Watch the full syndication discussion on-demand

Rethinking the buyer journey

When moderator Madelaine Oppert asked what’s changed in how enterprise teams evaluate content syndication today, the conversation immediately challenged conventional thinking. The focus, both speakers agreed, needs to shift away from whether buyers downloaded something and toward understanding whether their behavior aligns with how they’re buying.

Ashley introduced a powerful reframe: stop thinking about the funnel. Think about it as a playground instead. Buyers don’t follow a linear path—they explore, they wander, and they leave when they’re done. Most importantly, they don’t want to fill out forms to do any of it. The problem, as Ashley explained, is that marketers have historically done a poor job of being explicit about the intent behind each asset. That needs to change.

Laura, despite coming from a completely different world in security shared similar observations. In cyber especially, you must earn trust before you can expect meaningful engagement. You can’t rely solely on your brand’s credibility—you need proof points, and building those takes time. “Content is king,” Laura emphasized, but the real key is that quality matters more than quantity. The education journey is what’s most important.

When intent doesn’t mean what you think it means

The conversation moved on, with Madelaine asking when a lead should be considered meaningful. Laura’s response cut straight to the heart of the problem: “intent a filled out form.” She called this old school thinking—a mindset that needs to be retired.

Instead, both speakers emphasized the importance of looking at layered signals.
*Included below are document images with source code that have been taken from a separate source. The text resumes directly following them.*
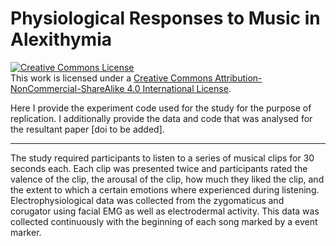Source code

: # Physiological Responses to Music in Alexithymia

[![Creative Commons License](https://i.creativecommons.org/l/by-nc-sa/4.0/88x31.png)](http://creativecommons.org/licenses/by-nc-sa/4.0/)<br>
This work is licensed under a [Creative Commons Attribution-NonCommercial-ShareAlike 4.0 International License](http://creativecommons.org/licenses/by-nc-sa/4.0/).

Here I provide the experiment code used for the study for the purpose of replication. I additionally provide the data and code that was analysed for the resultant paper [doi to be added].

--------------------------------------------------------------------------------

The study required participants to listen to a series of musical clips for 30 seconds each. Each clip was presented twice and participants rated the valence of the clip, the arousal of the clip, how much they liked the clip, and the extent to which a certain emotions where experienced during listening. Electrophysiological data was collected from the zygomaticus and corugator using facial EMG as well as electrodermal activity. This data was collected continuously with the beginning of each song marked by a event marker.
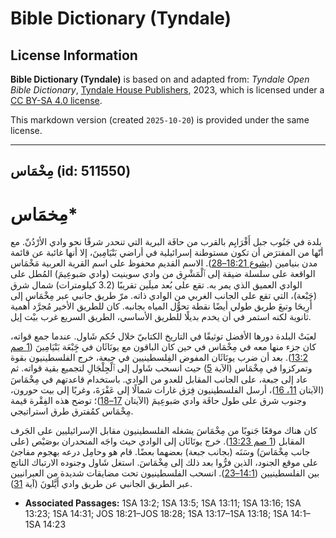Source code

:# Bible Dictionary (Tyndale)

## License Information

**Bible Dictionary (Tyndale)** is based on and adapted from: _Tyndale Open Bible Dictionary_, [Tyndale House Publishers](https://tyndaleopenresources.com/), 2023, which is licensed under a [CC BY-SA 4.0 license](https://creativecommons.org/licenses/by-sa/4.0/legalcode.en).

This markdown version (created `2025-10-20`) is provided under the same license.



--------------------------------

## مِخْمَاس (id: 511550)

مِخمَاس\*
=========

بلدة في جَنُوب جبل أَفْرَايِم بالقرب من حافَة البرية التي تنحدر شرقًا نحو وادي الأرْدُنّ. مع أنّها من المفترَض أن تكون مستوطنة إسرائيلية في أراضي بَنْيَامِينَ، إلا أنها غائبة عن قائمة مدن بنيامين ([يشوع 18:21–28](https://ref.ly/Josh18:21-Josh18:28)). الاسم القديم محفوظ على اسم القرية العربية مَخْمَاس الواقعة على سلسلة ضيقة إلى ٱلْمَشْرِق من وادي سوينيت (وادي صَبوعِيمَ) المُطل على الوادي العميق الذي يمر به. تقع على بُعد ميلَين تقريبًا (3\.2 كيلومترات) شمال شرق (جَبْعة)، التي تقع على الجانب الغربي من الوادي ذاته. مرّ طريق جانبي عبر مِخْمَاس إلى أَرِيحَا وتبعَ طريق طولي أيضًا نقطة تحوُّل المياه بجانبه. كان للطريق الأخير مُجرَّد أهمية ثانوية لكنه استمر في أن يخدم بديلًا للطريق الأساسي، الطريق السريع غرب بيْت إيل.

لعبَتْ البلدة دورها الأفضل توثيقًا في التاريخ الكتابيّ خلال حُكم شَاول. عندما جمع قواته، كان جزء منها معه في مِخْمَاس في حين كان الباقون مع يونَاثَان في جَِبْعَة بَنْيَامِينَ ([1 صم 13:2](https://ref.ly/1Sam13:2)). بعد أن ضرب يونَاثَان المفوض الفِلسطينيين في جبعة، خرج الفلسطينيون بقوة وتمركزوا في مِخْمَاس (الآية [5](https://ref.ly/1Sam13:5)) حيث انسحب شَاول إلى ٱلْجِلْجَالِ لتجميع بقية قواته. ثم عاد إلى جبعة، على الجانب المقابل للعدو من الوادي. باستخدام قاعدتهم في مِخْمَاسَ (الآيتان [11، 16](https://ref.ly/1Sam13:11,1Sam13:16))، أرسل الفلسطينيون فِرَق غارات شمالًا إلى عَفْرَةَ، وغربًا إلى بيت حورون، وجنوب شرق على طول حافَة وادي صَبوعِيمَ (الآيتان [17–18](https://ref.ly/1Sam13:17-1Sam13:18))؛ توضح هذه الفِقْرة قيمة مِخْمَاس كمُفترق طرق استراتيجي.

كان هناك موقعًا جَنوبًا من مِخْمَاسَ يشغله الفلسطينيون مقابل الإسرائيليين على الجَرف المقابل ([1 صم 13:23](https://ref.ly/1Sam13:23)). خرج يونَاثَان إلى الوادي حيث واجَه المنحدران بوصَيْص (على جانب مِخْمَاسَ) وسَنَه (بجانب جبعة) بعضهما بعضًا. قام هو وحامِل درعه بهجوم مفاجئ على موقع الجنود، الذين فرُّوا بعد ذلك إلى مِخْمَاسَ. استغل شَاول وجنوده الارتباك الناتج بين الفلسطينيين ([14:1–23](https://ref.ly/1Sam14:1-1Sam14:23)). انسحب الفلسطينيون تحت مضايقات شديدة من العبرانيين عبر الطريق الجانبي عن طريق وادي أَيَّلونَ (آية [31](https://ref.ly/1Sam14:31)).

* **Associated Passages:** 1SA 13:2; 1SA 13:5; 1SA 13:11; 1SA 13:16; 1SA 13:23; 1SA 14:31; JOS 18:21–JOS 18:28; 1SA 13:17–1SA 13:18; 1SA 14:1–1SA 14:23


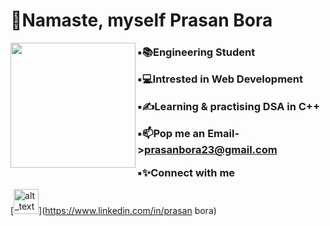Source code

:   <h1 align="left">🙏Namaste, myself Prasan Bora  </h1>            <img align="left" width="200" height="200" src="https://c.tenor.com/eYRNL1In-ooAAAAM/namaste-covid.gif"> 
 
   <h3>


▪📚Engineering Student  

▪💻Intrested in Web Development

▪✍Learning & practising DSA in C++
  
▪📫Pop me an Email->prasanbora23@gmail.com    

▪✨Connect with me    </h3>
  
  [<img alt="alt_text" width="40px" src="https://upload.wikimedia.org/wikipedia/commons/thumb/c/ca/LinkedIn_logo_initials.png/800px-LinkedIn_logo_initials.png" />](https://www.linkedin.com/in/prasan bora)
                 
                                     
                    
                    



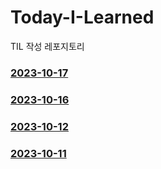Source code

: # Today-I-Learned
TIL 작성 레포지토리

### [2023-10-17](https://github.com/lsj135779/Today-I-Learned/blob/main/TIL/2023-10-17.md)
### [2023-10-16](https://github.com/lsj135779/Today-I-Learned/blob/main/TIL/2023-10-16.md)
### [2023-10-12](https://github.com/lsj135779/Today-I-Learned/blob/main/TIL/2020-10-12.md)
### [2023-10-11](https://github.com/lsj135779/Today-I-Learned/blob/main/TIL/2023-10-11.md)
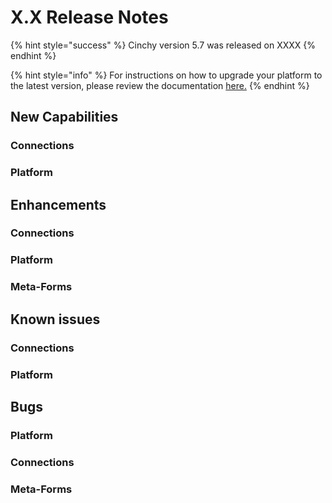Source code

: # X.X Release Notes

{% hint style="success" %}
Cinchy version 5.7 was released on XXXX
{% endhint %}

{% hint style="info" %}
For instructions on how to upgrade your platform to the latest version, please review the documentation [here.](../../deployment-guide/upgrade-guides/)
{% endhint %}

## New Capabilities

### Connections

### Platform

## Enhancements

### Connections

### Platform

### Meta-Forms

## Known issues

### Connections

### Platform

## Bugs

### Platform

### Connections

### Meta-Forms



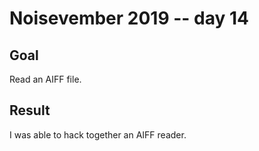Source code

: # Noisevember 2019 -- day 14

## Goal

Read an AIFF file.

## Result

I was able to hack together an AIFF reader.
Are they in your ICP? Are multiple people from the same account showing engagement? Most critically: does their behavior match what you solve for? Laura pointed out that sometimes people engage simply because they’re interested in a topic—which isn’t necessarily good for you if they’re never going to be buyers.

Madelaine raised another common misconception: companies often assume that someone looking at pricing must be in the conversion stage. That’s not correct. More often than not, pricing is what disqualifies prospects. It’s a filter, not a buying signal. Company-wide interest doesn’t automatically equal intent either.

Laura reframed the entire question: instead of asking “are they interested in us?”, the focus should be on whether you can help solve their problem based on what they’re searching for. Frame everything around how you can help, not whether they’re ready to convert.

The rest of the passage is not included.